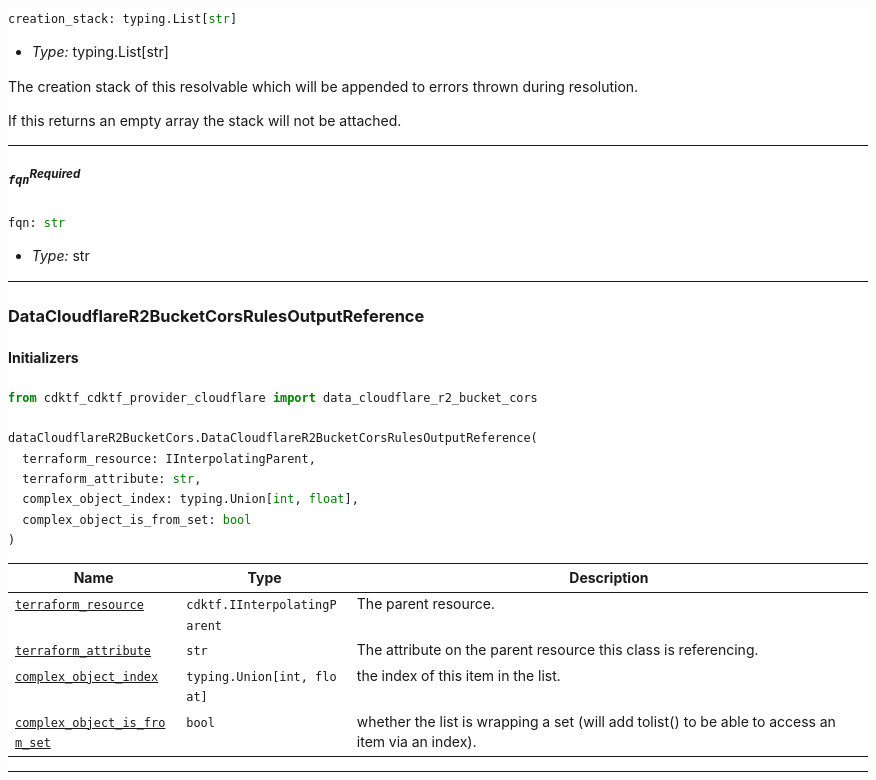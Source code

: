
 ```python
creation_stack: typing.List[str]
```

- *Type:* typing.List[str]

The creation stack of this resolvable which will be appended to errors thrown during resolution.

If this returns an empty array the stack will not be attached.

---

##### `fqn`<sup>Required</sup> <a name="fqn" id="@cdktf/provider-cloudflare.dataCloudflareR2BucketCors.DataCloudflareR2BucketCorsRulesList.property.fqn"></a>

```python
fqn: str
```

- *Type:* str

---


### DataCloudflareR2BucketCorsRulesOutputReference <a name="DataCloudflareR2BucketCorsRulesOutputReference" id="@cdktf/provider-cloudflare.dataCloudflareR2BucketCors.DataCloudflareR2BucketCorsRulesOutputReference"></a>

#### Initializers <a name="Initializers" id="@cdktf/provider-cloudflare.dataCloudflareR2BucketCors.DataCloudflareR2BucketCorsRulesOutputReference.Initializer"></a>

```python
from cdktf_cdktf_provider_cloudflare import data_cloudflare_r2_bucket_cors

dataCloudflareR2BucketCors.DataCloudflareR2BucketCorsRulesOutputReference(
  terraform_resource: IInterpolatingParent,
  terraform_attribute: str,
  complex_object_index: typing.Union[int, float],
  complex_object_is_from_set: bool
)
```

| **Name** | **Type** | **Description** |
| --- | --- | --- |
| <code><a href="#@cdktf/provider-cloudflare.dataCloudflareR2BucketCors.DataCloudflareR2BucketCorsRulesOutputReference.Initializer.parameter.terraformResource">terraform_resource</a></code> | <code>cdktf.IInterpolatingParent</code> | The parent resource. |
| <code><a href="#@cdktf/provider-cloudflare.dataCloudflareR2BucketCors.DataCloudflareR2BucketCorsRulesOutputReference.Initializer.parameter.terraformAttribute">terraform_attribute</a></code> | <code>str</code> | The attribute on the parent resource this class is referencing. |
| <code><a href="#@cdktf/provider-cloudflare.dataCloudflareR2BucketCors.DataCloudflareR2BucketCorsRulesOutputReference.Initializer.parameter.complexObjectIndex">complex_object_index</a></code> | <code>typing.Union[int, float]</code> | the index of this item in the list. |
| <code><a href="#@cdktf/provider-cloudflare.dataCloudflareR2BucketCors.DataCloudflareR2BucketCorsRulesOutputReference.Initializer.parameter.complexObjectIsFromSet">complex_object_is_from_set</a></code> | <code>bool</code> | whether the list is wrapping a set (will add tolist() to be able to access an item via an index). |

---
•••
• PROBLEM REQUIREMENTS:
Print exactly the first line of the entries and every line after it through the one that contains "is referencing. |", leaving the pictures out.

• THE ANSWER:
Source code

:
 ```python
creation_stack: typing.List[str]
```

- *Type:* typing.List[str]

The creation stack of this resolvable which will be appended to errors thrown during resolution.

If this returns an empty array the stack will not be attached.

---

##### `fqn`<sup>Required</sup> <a name="fqn" id="@cdktf/provider-cloudflare.dataCloudflareR2BucketCors.DataCloudflareR2BucketCorsRulesList.property.fqn"></a>

```python
fqn: str
```

- *Type:* str

---


### DataCloudflareR2BucketCorsRulesOutputReference <a name="DataCloudflareR2BucketCorsRulesOutputReference" id="@cdktf/provider-cloudflare.dataCloudflareR2BucketCors.DataCloudflareR2BucketCorsRulesOutputReference"></a>

#### Initializers <a name="Initializers" id="@cdktf/provider-cloudflare.dataCloudflareR2BucketCors.DataCloudflareR2BucketCorsRulesOutputReference.Initializer"></a>

```python
from cdktf_cdktf_provider_cloudflare import data_cloudflare_r2_bucket_cors

dataCloudflareR2BucketCors.DataCloudflareR2BucketCorsRulesOutputReference(
  terraform_resource: IInterpolatingParent,
  terraform_attribute: str,
  complex_object_index: typing.Union[int, float],
  complex_object_is_from_set: bool
)
```

| **Name** | **Type** | **Description** |
| --- | --- | --- |
| <code><a href="#@cdktf/provider-cloudflare.dataCloudflareR2BucketCors.DataCloudflareR2BucketCorsRulesOutputReference.Initializer.parameter.terraformResource">terraform_resource</a></code> | <code>cdktf.IInterpolatingParent</code> | The parent resource. |
| <code><a href="#@cdktf/provider-cloudflare.dataCloudflareR2BucketCors.DataCloudflareR2BucketCorsRulesOutputReference.Initializer.parameter.terraformAttribute">terraform_attribute</a></code> | <code>str</code> | The attribute on the parent resource this class is referencing. |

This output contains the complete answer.